The dataset for this project can be found on the [GitHub Mahabharata Machine Learning Repository](https://github.com/TilakD/Mahabharata_extract-semantic-similarities_Natural-languageprocessing/tree/master/Dataset)

Model is assessed using the real facts about the data set, to benchmark the model I have compiled 23 relationship facts and will be adding few more as I build the model.

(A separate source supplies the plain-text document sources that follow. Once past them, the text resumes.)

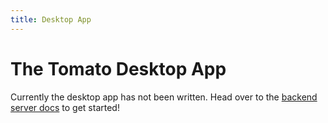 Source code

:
 ```yaml
---
title: Desktop App
---
```


# The Tomato Desktop App

Currently the desktop app has not been written. Head over to the
[backend server docs](server.md) to get started!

For example, below are a few of the real data used to benchmark the model.
Dhritarastra is related to Pandu, as Sahadeva is related to Nakula

    Bhima is related to Arjuna, as Ambalika is related to Ambika
    Pandu is related to Kunti, as Dhritarashtra is related to Gandhari
    Bhima is related to Draupadi, as Arjuna is related to Chitrangada
    Karna is related to Kunti, as Duryodhana is related to Gandhari
    .
    .
    .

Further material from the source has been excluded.